Rendered images with source text
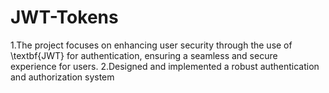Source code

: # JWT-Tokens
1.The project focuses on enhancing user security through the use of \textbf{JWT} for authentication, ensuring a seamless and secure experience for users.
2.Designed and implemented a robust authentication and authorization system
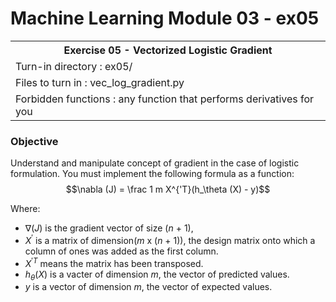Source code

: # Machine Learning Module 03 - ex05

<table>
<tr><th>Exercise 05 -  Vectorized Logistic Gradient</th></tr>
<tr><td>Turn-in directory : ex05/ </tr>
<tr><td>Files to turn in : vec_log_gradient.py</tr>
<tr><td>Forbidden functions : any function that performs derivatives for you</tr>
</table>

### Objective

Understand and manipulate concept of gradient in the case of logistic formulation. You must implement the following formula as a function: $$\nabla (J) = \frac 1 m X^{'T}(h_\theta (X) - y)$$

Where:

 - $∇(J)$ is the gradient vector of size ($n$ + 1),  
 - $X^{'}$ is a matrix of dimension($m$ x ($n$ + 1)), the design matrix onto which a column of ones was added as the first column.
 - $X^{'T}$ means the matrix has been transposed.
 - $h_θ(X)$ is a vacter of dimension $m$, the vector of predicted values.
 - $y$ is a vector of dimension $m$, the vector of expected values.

### Description of the task
The output is the data above, repeated exactly, with pictures omitted.

### Result of the task
Source code

: # JWT-Tokens
1.The project focuses on enhancing user security through the use of \textbf{JWT} for authentication, ensuring a seamless and secure experience for users.
2.Designed and implemented a robust authentication and authorization system
Source code

: # Machine Learning Module 03 - ex05

<table>
<tr><th>Exercise 05 -  Vectorized Logistic Gradient</th></tr>
<tr><td>Turn-in directory : ex05/ </tr>
<tr><td>Files to turn in : vec_log_gradient.py</tr>
<tr><td>Forbidden functions : any function that performs derivatives for you</tr>
</table>

### Objective

Understand and manipulate concept of gradient in the case of logistic formulation. You must implement the following formula as a function: $$\nabla (J) = \frac 1 m X^{'T}(h_\theta (X) - y)$$

Where:

 - $∇(J)$ is the gradient vector of size ($n$ + 1),  
 - $X^{'}$ is a matrix of dimension($m$ x ($n$ + 1)), the design matrix onto which a column of ones was added as the first column.
 - $X^{'T}$ means the matrix has been transposed.
 - $h_θ(X)$ is a vacter of dimension $m$, the vector of predicted values.
 - $y$ is a vector of dimension $m$, the vector of expected values.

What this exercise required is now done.